YANGON (AFP) – Aung San Suu Kyi’s opposition party admitted Wednesday it cannot win its fight to change a constitution that bars her from Myanmar’s presidency, following a parliamentary decision to postpone amendments until after 2015 elections.
Nyan Win, spokesman for her National League for Democracy, said an effective army veto in parliament meant the NLD would not prevail in its efforts to overhaul the charter during an ongoing debate in the legislature.
Parliamentary representatives of the powerful military have lined up during the debate to voice opposition to major change.
“Calculate the ratio mathematically. We cannot win (the fight to change key sections of the constitution),” he told AFP, listing both the clause that bars Suu Kyi and the one that gives the military the final say on amendments.
“So why are we working for it? Because we believe in democracy,” he added, in some of the party’s most downbeat remarks on a constitution which many believe was specifically designed to thwart Suu Kyi’s political rise.
Legislators will choose a new president after a general election in November 2015. The party of the veteran democracy campaigner is expected to win the general election if polls are free and fair.
But Suu Kyi cannot stand for the top post because a clause in the constitution, 59f, bans those with a foreign spouse or children. Her late husband and two sons are British.
Parliament speaker Shwe Mann said Tuesday a referendum would be held next May on any charter amendments approved by parliament after the current heated debate in the capital Naypyidaw. He said it would be impossible to implement any constitutional changes until after next year’s election, which is seen as a test of the country’s transition from outright military rule that began in 2011.
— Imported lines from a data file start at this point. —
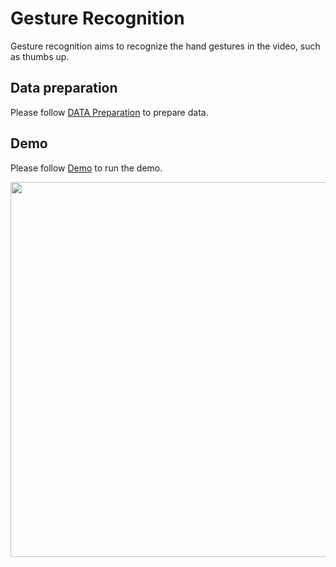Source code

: # Gesture Recognition

Gesture recognition aims to recognize the hand gestures in the video, such as thumbs up.

## Data preparation

Please follow [DATA Preparation](/docs/en/tasks/2d_hand_gesture.md) to prepare data.

## Demo

Please follow [Demo](/demo/docs/gesture_recognition_demo.md) to run the demo.

<img src="https://user-images.githubusercontent.com/15977946/172213082-afb9d71a-f2df-4509-932c-e47dc61ec7d7.gif" width="600px" alt>
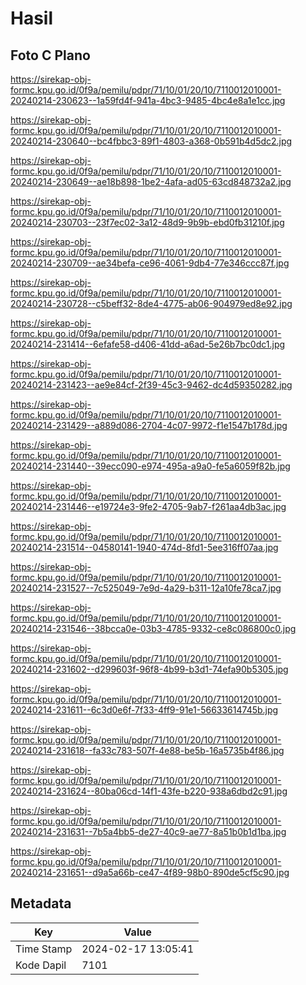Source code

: # Hasil

## Foto C Plano

https://sirekap-obj-formc.kpu.go.id/0f9a/pemilu/pdpr/71/10/01/20/10/7110012010001-20240214-230623--1a59fd4f-941a-4bc3-9485-4bc4e8a1e1cc.jpg

https://sirekap-obj-formc.kpu.go.id/0f9a/pemilu/pdpr/71/10/01/20/10/7110012010001-20240214-230640--bc4fbbc3-89f1-4803-a368-0b591b4d5dc2.jpg

https://sirekap-obj-formc.kpu.go.id/0f9a/pemilu/pdpr/71/10/01/20/10/7110012010001-20240214-230649--ae18b898-1be2-4afa-ad05-63cd848732a2.jpg

https://sirekap-obj-formc.kpu.go.id/0f9a/pemilu/pdpr/71/10/01/20/10/7110012010001-20240214-230703--23f7ec02-3a12-48d9-9b9b-ebd0fb31210f.jpg

https://sirekap-obj-formc.kpu.go.id/0f9a/pemilu/pdpr/71/10/01/20/10/7110012010001-20240214-230709--ae34befa-ce96-4061-9db4-77e346ccc87f.jpg

https://sirekap-obj-formc.kpu.go.id/0f9a/pemilu/pdpr/71/10/01/20/10/7110012010001-20240214-230728--c5beff32-8de4-4775-ab06-904979ed8e92.jpg

https://sirekap-obj-formc.kpu.go.id/0f9a/pemilu/pdpr/71/10/01/20/10/7110012010001-20240214-231414--6efafe58-d406-41dd-a6ad-5e26b7bc0dc1.jpg

https://sirekap-obj-formc.kpu.go.id/0f9a/pemilu/pdpr/71/10/01/20/10/7110012010001-20240214-231423--ae9e84cf-2f39-45c3-9462-dc4d59350282.jpg

https://sirekap-obj-formc.kpu.go.id/0f9a/pemilu/pdpr/71/10/01/20/10/7110012010001-20240214-231429--a889d086-2704-4c07-9972-f1e1547b178d.jpg

https://sirekap-obj-formc.kpu.go.id/0f9a/pemilu/pdpr/71/10/01/20/10/7110012010001-20240214-231440--39ecc090-e974-495a-a9a0-fe5a6059f82b.jpg

https://sirekap-obj-formc.kpu.go.id/0f9a/pemilu/pdpr/71/10/01/20/10/7110012010001-20240214-231446--e19724e3-9fe2-4705-9ab7-f261aa4db3ac.jpg

https://sirekap-obj-formc.kpu.go.id/0f9a/pemilu/pdpr/71/10/01/20/10/7110012010001-20240214-231514--04580141-1940-474d-8fd1-5ee316ff07aa.jpg

https://sirekap-obj-formc.kpu.go.id/0f9a/pemilu/pdpr/71/10/01/20/10/7110012010001-20240214-231527--7c525049-7e9d-4a29-b311-12a10fe78ca7.jpg

https://sirekap-obj-formc.kpu.go.id/0f9a/pemilu/pdpr/71/10/01/20/10/7110012010001-20240214-231546--38bcca0e-03b3-4785-9332-ce8c086800c0.jpg

https://sirekap-obj-formc.kpu.go.id/0f9a/pemilu/pdpr/71/10/01/20/10/7110012010001-20240214-231602--d299603f-96f8-4b99-b3d1-74efa90b5305.jpg

https://sirekap-obj-formc.kpu.go.id/0f9a/pemilu/pdpr/71/10/01/20/10/7110012010001-20240214-231611--6c3d0e6f-7f33-4ff9-91e1-56633614745b.jpg

https://sirekap-obj-formc.kpu.go.id/0f9a/pemilu/pdpr/71/10/01/20/10/7110012010001-20240214-231618--fa33c783-507f-4e88-be5b-16a5735b4f86.jpg

https://sirekap-obj-formc.kpu.go.id/0f9a/pemilu/pdpr/71/10/01/20/10/7110012010001-20240214-231624--80ba06cd-14f1-43fe-b220-938a6dbd2c91.jpg

https://sirekap-obj-formc.kpu.go.id/0f9a/pemilu/pdpr/71/10/01/20/10/7110012010001-20240214-231631--7b5a4bb5-de27-40c9-ae77-8a51b0b1d1ba.jpg

https://sirekap-obj-formc.kpu.go.id/0f9a/pemilu/pdpr/71/10/01/20/10/7110012010001-20240214-231651--d9a5a66b-ce47-4f89-98b0-890de5cf5c90.jpg


## Metadata

| Key        | Value               |
| ---------- | ------------------- |
| Time Stamp | 2024-02-17 13:05:41 |
| Kode Dapil | 7101                |



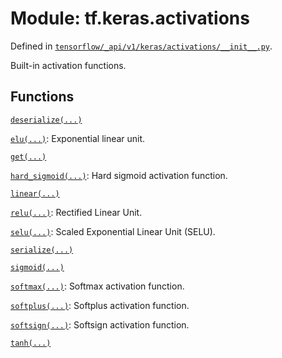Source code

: <div itemscope itemtype="http://developers.google.com/ReferenceObject">
<meta itemprop="name" content="tf.keras.activations" />
<meta itemprop="path" content="Stable" />
</div>

# Module: tf.keras.activations



Defined in [`tensorflow/_api/v1/keras/activations/__init__.py`](/code/stable/tensorflow/_api/v1/keras/activations/__init__.py).

Built-in activation functions.

## Functions

[`deserialize(...)`](../../tf/keras/activations/deserialize.md)

[`elu(...)`](../../tf/keras/activations/elu.md): Exponential linear unit.

[`get(...)`](../../tf/keras/activations/get.md)

[`hard_sigmoid(...)`](../../tf/keras/activations/hard_sigmoid.md): Hard sigmoid activation function.

[`linear(...)`](../../tf/keras/activations/linear.md)

[`relu(...)`](../../tf/keras/activations/relu.md): Rectified Linear Unit.

[`selu(...)`](../../tf/keras/activations/selu.md): Scaled Exponential Linear Unit (SELU).

[`serialize(...)`](../../tf/keras/activations/serialize.md)

[`sigmoid(...)`](../../tf/keras/activations/sigmoid.md)

[`softmax(...)`](../../tf/keras/activations/softmax.md): Softmax activation function.

[`softplus(...)`](../../tf/keras/activations/softplus.md): Softplus activation function.

[`softsign(...)`](../../tf/keras/activations/softsign.md): Softsign activation function.

[`tanh(...)`](../../tf/keras/activations/tanh.md)

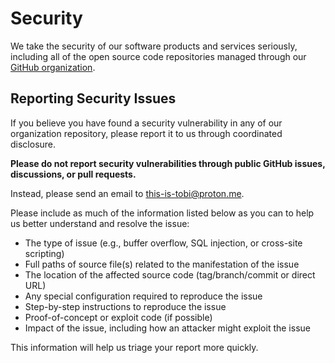 # Security

We take the security of our software products and services seriously, including all of the open source code repositories managed through our [GitHub organization](https://github.com/this-is-tobi).

## Reporting Security Issues

If you believe you have found a security vulnerability in any of our organization repository, please report it to us through coordinated disclosure.

**Please do not report security vulnerabilities through public GitHub issues, discussions, or pull requests.**

Instead, please send an email to <this-is-tobi@proton.me>.

Please include as much of the information listed below as you can to help us better understand and resolve the issue:

- The type of issue (e.g., buffer overflow, SQL injection, or cross-site scripting)
- Full paths of source file(s) related to the manifestation of the issue
- The location of the affected source code (tag/branch/commit or direct URL)
- Any special configuration required to reproduce the issue
- Step-by-step instructions to reproduce the issue
- Proof-of-concept or exploit code (if possible)
- Impact of the issue, including how an attacker might exploit the issue

This information will help us triage your report more quickly.
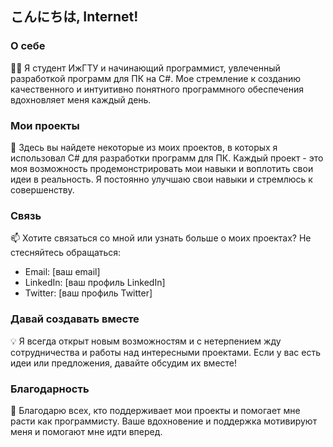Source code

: ## こんにちは, Internet!


### О себе

👨‍💻 Я студент ИжГТУ и начинающий программист, увлеченный разработкой программ для ПК на C#. Мое стремление к созданию качественного и интуитивно понятного программного обеспечения вдохновляет меня каждый день.

### Мои проекты

🚀 Здесь вы найдете некоторые из моих проектов, в которых я использовал C# для разработки программ для ПК. Каждый проект - это моя возможность продемонстрировать мои навыки и воплотить свои идеи в реальность. Я постоянно улучшаю свои навыки и стремлюсь к совершенству.

### Связь 

📫 Хотите связаться со мной или узнать больше о моих проектах? Не стесняйтесь обращаться:

- Email: [ваш email]
- LinkedIn: [ваш профиль LinkedIn]
- Twitter: [ваш профиль Twitter]

### Давай создавать вместе

💡 Я всегда открыт новым возможностям и с нетерпением жду сотрудничества и работы над интересными проектами. Если у вас есть идеи или предложения, давайте обсудим их вместе!

### Благодарность

🙏 Благодарю всех, кто поддерживает мои проекты и помогает мне расти как программисту. Ваше вдохновение и поддержка мотивируют меня и помогают мне идти вперед.
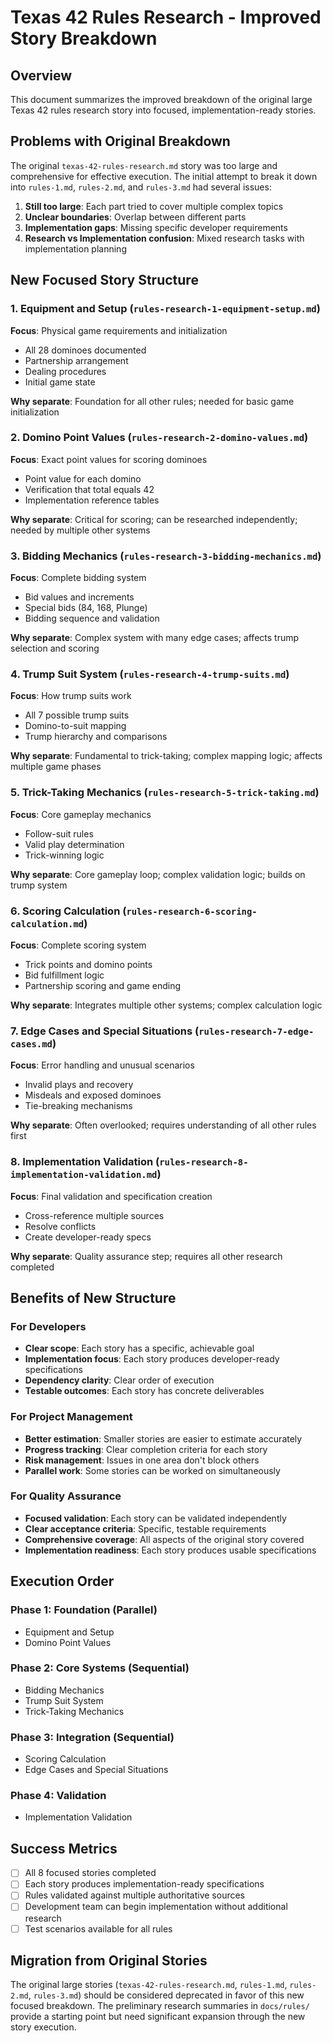 # Texas 42 Rules Research - Improved Story Breakdown

## Overview
This document summarizes the improved breakdown of the original large Texas 42 rules research story into focused, implementation-ready stories.

## Problems with Original Breakdown
The original `texas-42-rules-research.md` story was too large and comprehensive for effective execution. The initial attempt to break it down into `rules-1.md`, `rules-2.md`, and `rules-3.md` had several issues:

1. **Still too large**: Each part tried to cover multiple complex topics
2. **Unclear boundaries**: Overlap between different parts
3. **Implementation gaps**: Missing specific developer requirements
4. **Research vs Implementation confusion**: Mixed research tasks with implementation planning

## New Focused Story Structure

### 1. Equipment and Setup (`rules-research-1-equipment-setup.md`)
**Focus**: Physical game requirements and initialization
- All 28 dominoes documented
- Partnership arrangement
- Dealing procedures
- Initial game state

**Why separate**: Foundation for all other rules; needed for basic game initialization

### 2. Domino Point Values (`rules-research-2-domino-values.md`)
**Focus**: Exact point values for scoring dominoes
- Point value for each domino
- Verification that total equals 42
- Implementation reference tables

**Why separate**: Critical for scoring; can be researched independently; needed by multiple other systems

### 3. Bidding Mechanics (`rules-research-3-bidding-mechanics.md`)
**Focus**: Complete bidding system
- Bid values and increments
- Special bids (84, 168, Plunge)
- Bidding sequence and validation

**Why separate**: Complex system with many edge cases; affects trump selection and scoring

### 4. Trump Suit System (`rules-research-4-trump-suits.md`)
**Focus**: How trump suits work
- All 7 possible trump suits
- Domino-to-suit mapping
- Trump hierarchy and comparisons

**Why separate**: Fundamental to trick-taking; complex mapping logic; affects multiple game phases

### 5. Trick-Taking Mechanics (`rules-research-5-trick-taking.md`)
**Focus**: Core gameplay mechanics
- Follow-suit rules
- Valid play determination
- Trick-winning logic

**Why separate**: Core gameplay loop; complex validation logic; builds on trump system

### 6. Scoring Calculation (`rules-research-6-scoring-calculation.md`)
**Focus**: Complete scoring system
- Trick points and domino points
- Bid fulfillment logic
- Partnership scoring and game ending

**Why separate**: Integrates multiple other systems; complex calculation logic

### 7. Edge Cases and Special Situations (`rules-research-7-edge-cases.md`)
**Focus**: Error handling and unusual scenarios
- Invalid plays and recovery
- Misdeals and exposed dominoes
- Tie-breaking mechanisms

**Why separate**: Often overlooked; requires understanding of all other rules first

### 8. Implementation Validation (`rules-research-8-implementation-validation.md`)
**Focus**: Final validation and specification creation
- Cross-reference multiple sources
- Resolve conflicts
- Create developer-ready specs

**Why separate**: Quality assurance step; requires all other research completed

## Benefits of New Structure

### For Developers
- **Clear scope**: Each story has a specific, achievable goal
- **Implementation focus**: Each story produces developer-ready specifications
- **Dependency clarity**: Clear order of execution
- **Testable outcomes**: Each story has concrete deliverables

### For Project Management
- **Better estimation**: Smaller stories are easier to estimate accurately
- **Progress tracking**: Clear completion criteria for each story
- **Risk management**: Issues in one area don't block others
- **Parallel work**: Some stories can be worked on simultaneously

### For Quality Assurance
- **Focused validation**: Each story can be validated independently
- **Clear acceptance criteria**: Specific, testable requirements
- **Comprehensive coverage**: All aspects of the original story covered
- **Implementation readiness**: Each story produces usable specifications

## Execution Order

### Phase 1: Foundation (Parallel)
- Equipment and Setup
- Domino Point Values

### Phase 2: Core Systems (Sequential)
- Bidding Mechanics
- Trump Suit System
- Trick-Taking Mechanics

### Phase 3: Integration (Sequential)
- Scoring Calculation
- Edge Cases and Special Situations

### Phase 4: Validation
- Implementation Validation

## Success Metrics
- [ ] All 8 focused stories completed
- [ ] Each story produces implementation-ready specifications
- [ ] Rules validated against multiple authoritative sources
- [ ] Development team can begin implementation without additional research
- [ ] Test scenarios available for all rules

## Migration from Original Stories
The original large stories (`texas-42-rules-research.md`, `rules-1.md`, `rules-2.md`, `rules-3.md`) should be considered deprecated in favor of this new focused breakdown. The preliminary research summaries in `docs/rules/` provide a starting point but need significant expansion through the new story execution.
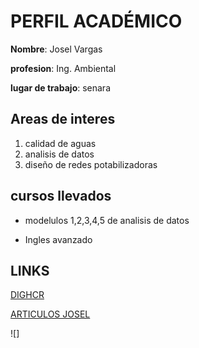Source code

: # PERFIL ACADÉMICO

**Nombre**: Josel Vargas

**profesion**: Ing. Ambiental

**lugar de trabajo**: senara



## Areas de interes 
1. calidad de aguas
2. analisis de datos
3. diseño de redes potabilizadoras

## cursos llevados 
* modelulos 1,2,3,4,5 de analisis de datos
    
* Ingles avanzado

## LINKS
[DIGHCR](https://dighcr.com/)

[ARTICULOS JOSEL](https://www.mdpi.com/2073-4441/13/19/2631)


![]

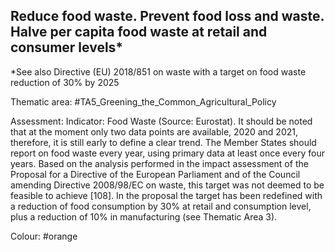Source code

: ## Reduce food waste. Prevent food loss and waste. Halve per capita food waste at retail and consumer levels*
*See also Directive (EU) 2018/851 on waste with a target on food waste reduction of 30% by 2025

Thematic area: #TA5_Greening_the_Common_Agricultural_Policy

Assessment: Indicator: Food Waste (Source: Eurostat). It should be noted that at the moment only two data points are available, 2020 and 2021, therefore, it is still early to define a clear trend. The Member States should report on food waste every year, using primary data at least once every four years. Based on the analysis performed in the impact assessment of the Proposal for a Directive of the European Parliament and of the Council amending Directive 2008/98/EC on waste, this target was not deemed to be feasible to achieve [108]. In the proposal the target has been redefined with a reduction of food consumption by 30% at retail and consumption level, plus a reduction of 10% in manufacturing (see Thematic Area 3).

Colour: #orange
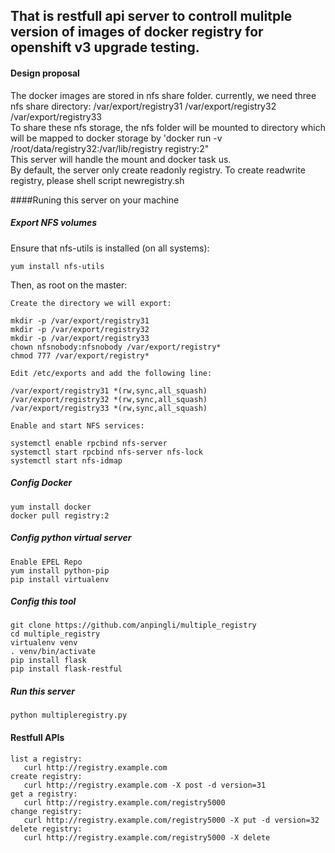 That is restfull api server to controll mulitple version of images of docker registry for openshift v3 upgrade testing. 
-------
#### Design proposal
The docker images are stored in nfs share folder. currently, we need three nfs share directory: /var/export/registry31  /var/export/registry32 /var/export/registry33 <br>
To share these nfs storage, the nfs folder will be mounted to directory which will be mapped to docker storage by 'docker run -v /root/data/registry32:/var/lib/registry registry:2" <br>
This server will handle the mount and docker task us.  <br>
By default, the server only create readonly registry. To create readwrite registry, please shell script newregistry.sh<br>
       

####Runing this server on your machine

##### Export NFS volumes
Ensure that nfs-utils is installed (on all systems):<br>

    yum install nfs-utils

Then, as root on the master:<br>

    Create the directory we will export:

    mkdir -p /var/export/registry31
    mkdir -p /var/export/registry32
    mkdir -p /var/export/registry33
    chown nfsnobody:nfsnobody /var/export/registry*
    chmod 777 /var/export/registry*

    Edit /etc/exports and add the following line:

    /var/export/registry31 *(rw,sync,all_squash)
    /var/export/registry32 *(rw,sync,all_squash)
    /var/export/registry33 *(rw,sync,all_squash)

    Enable and start NFS services:

    systemctl enable rpcbind nfs-server
    systemctl start rpcbind nfs-server nfs-lock 
    systemctl start nfs-idmap
    
##### Config Docker
    yum install docker
    docker pull registry:2

##### Config python virtual server
    Enable EPEL Repo
    yum install python-pip
    pip install virtualenv

##### Config this tool

    git clone https://github.com/anpingli/multiple_registry
    cd multiple_registry
    virtualenv venv
    . venv/bin/activate
    pip install flask
    pip install flask-restful

##### Run this server
    python multipleregistry.py


#### Restfull APIs
    list a registry:
       curl http://registry.example.com
    create registry:
       curl http://registry.example.com -X post -d version=31
    get a registry:
       curl http://registry.example.com/registry5000
    change registry:
       curl http://registry.example.com/registry5000 -X put -d version=32
    delete registry:
       curl http://registry.example.com/registry5000 -X delete


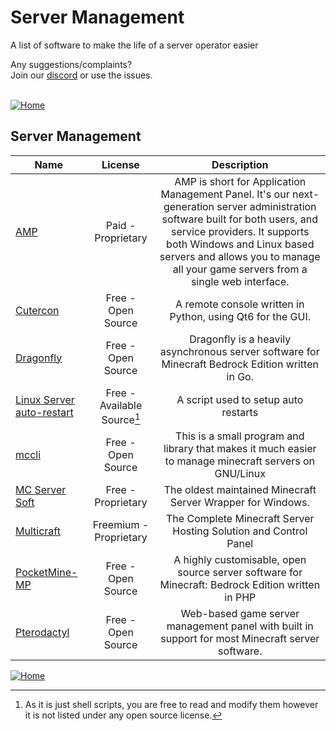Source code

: # Server Management
A list of software to make the life of a server operator easier

Any suggestions/complaints?<br>
Join our [discord](https://discord.gg/8nzHYhVUQS) or use the issues.<br><br>

[![Home](https://i.imgur.com/zGuelkW.png)](/README.md)

## Server Management
| Name | License | Description |
| --- | :---: | :---: |
| [AMP](https://cubecoders.com/AMP) | Paid - Proprietary | AMP is short for Application Management Panel. It's our next-generation server administration software built for both users, and service providers. It supports both Windows and Linux based servers and allows you to manage all your game servers from a single web interface. |
| [Cutercon](https://github.com/Karsteski/Cutercon) | Free - Open Source | A remote console written in Python, using Qt6 for the GUI. |
| [Dragonfly](https://github.com/df-mc/dragonfly) | Free - Open Source | Dragonfly is a heavily asynchronous server software for Minecraft Bedrock Edition written in Go. |
| [Linux Server auto-restart](https://www.curseforge.com/minecraft/customization/linux-server-auto-restart) | Free - Available Source[^1] | A script used to setup auto restarts |
| [mccli](https://github.com/alvesvaren/mccli) | Free - Open Source | This is a small program and library that makes it much easier to manage minecraft servers on GNU/Linux |
| [MC Server Soft](https://mcserversoft.com/) | Free - Proprietary | The oldest maintained Minecraft Server Wrapper for Windows. |
| [Multicraft](https://www.multicraft.org/) | Freemium - Proprietary | The Complete Minecraft Server Hosting Solution and Control Panel |
| [PocketMine-MP](https://github.com/pmmp/PocketMine-MP) | Free - Open Source | A highly customisable, open source server software for Minecraft: Bedrock Edition written in PHP |
| [Pterodactyl](https://pterodactyl.io/) | Free - Open Source | Web-based game server management panel with built in support for most Minecraft server software. |

[![Home](https://i.imgur.com/zGuelkW.png)](/README.md)

[^1]: As it is just shell scripts, you are free to read and modify them however it is not listed under any open source license.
US President Barack Obama last week raised concerns about clause 59f, saying “the amendment process needs to reflect inclusion rather than exclusion”.
Members of the powerful military make up a quarter of Myanmar’s parliament under provisions in the 2008 constitution, which was drawn up by the then-junta as it kept critics and opposition activists locked up.
A vote to change the key points of the charter requires a more than 75 per cent majority – thereby giving the army contingent the last say.
And observers say the military is very reluctant to loosen its grip, despite a recent unprecedented meeting between the army chief, Suu Kyi, the president and other key political figures.
Myanmar scholar Renaud Egreteau said the army sees preservation of the constitution as its “core task in state politics”.
Myanmar has emerged from isolation in the last three years, earning international praise for its reforms and the removal of most sanctions.
The quasi-civilian leadership, which remains dominated by former generals, has freed most political prisoners, allowed Suu Kyi and her party into parliament and ended to draconian media censorship.
But last week Obama added his voice to concerns that its transition is backsliding in certain areas, including press freedom and human rights.